[Provided information — start]
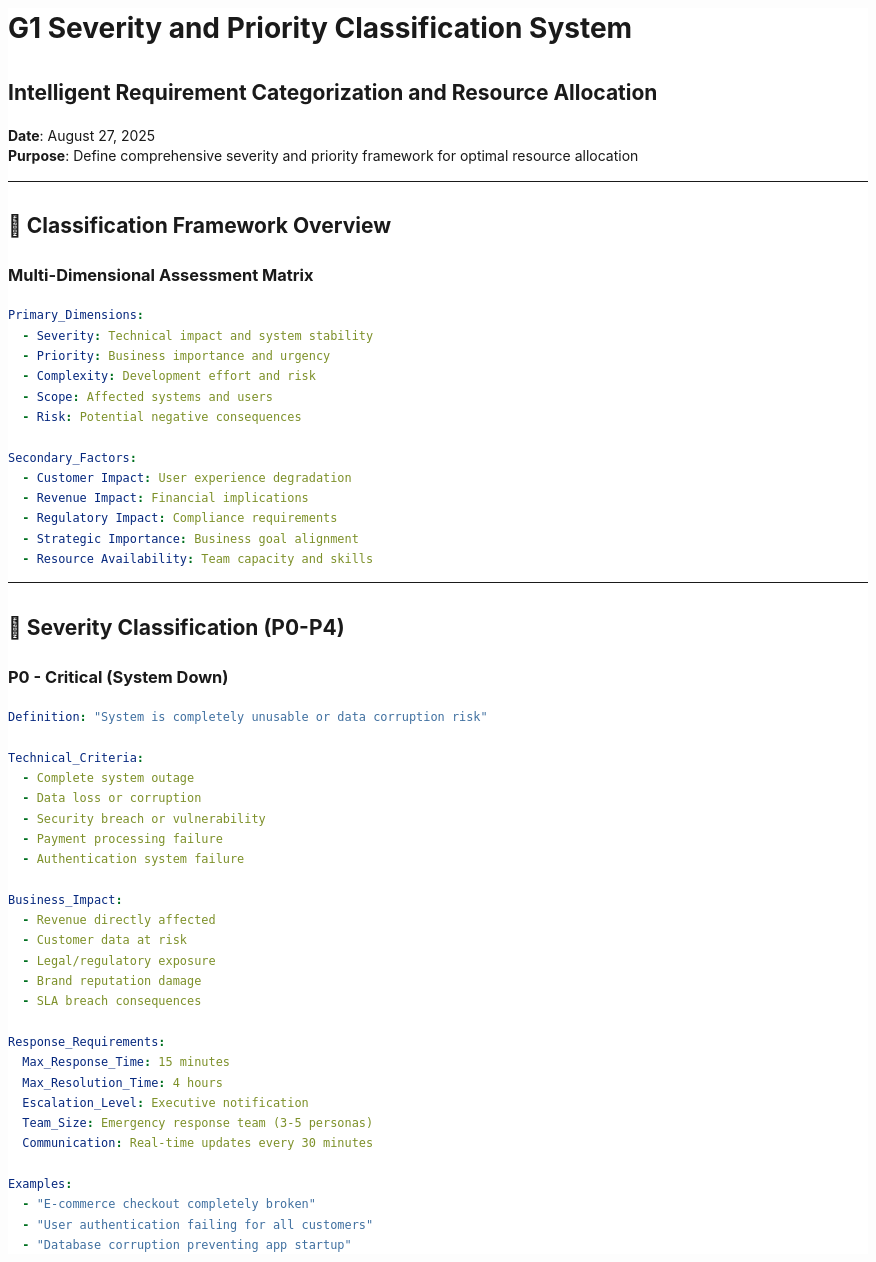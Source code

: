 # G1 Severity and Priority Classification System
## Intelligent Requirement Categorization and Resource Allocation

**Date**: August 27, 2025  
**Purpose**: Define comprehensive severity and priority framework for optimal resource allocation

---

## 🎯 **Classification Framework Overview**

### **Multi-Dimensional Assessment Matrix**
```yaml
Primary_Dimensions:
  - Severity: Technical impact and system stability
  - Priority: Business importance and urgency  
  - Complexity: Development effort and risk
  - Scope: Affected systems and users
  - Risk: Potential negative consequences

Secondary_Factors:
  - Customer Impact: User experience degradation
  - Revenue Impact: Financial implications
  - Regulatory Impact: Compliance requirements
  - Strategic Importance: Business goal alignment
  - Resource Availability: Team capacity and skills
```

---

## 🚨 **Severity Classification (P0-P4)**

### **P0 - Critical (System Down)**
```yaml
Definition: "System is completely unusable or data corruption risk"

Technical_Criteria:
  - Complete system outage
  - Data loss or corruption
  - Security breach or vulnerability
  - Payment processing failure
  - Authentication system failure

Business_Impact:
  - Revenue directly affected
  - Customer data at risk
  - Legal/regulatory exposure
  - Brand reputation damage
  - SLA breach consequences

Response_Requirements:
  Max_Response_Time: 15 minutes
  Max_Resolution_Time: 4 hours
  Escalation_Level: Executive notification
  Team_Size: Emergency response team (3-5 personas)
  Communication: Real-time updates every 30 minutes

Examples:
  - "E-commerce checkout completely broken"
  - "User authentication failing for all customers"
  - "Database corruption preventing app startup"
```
[Provided information — finish]
Task directions
Return every line above in which the string "minutes" occurs.

Exercise answer
  Max_Response_Time: 15 minutes
  Communication: Real-time updates every 30 minutes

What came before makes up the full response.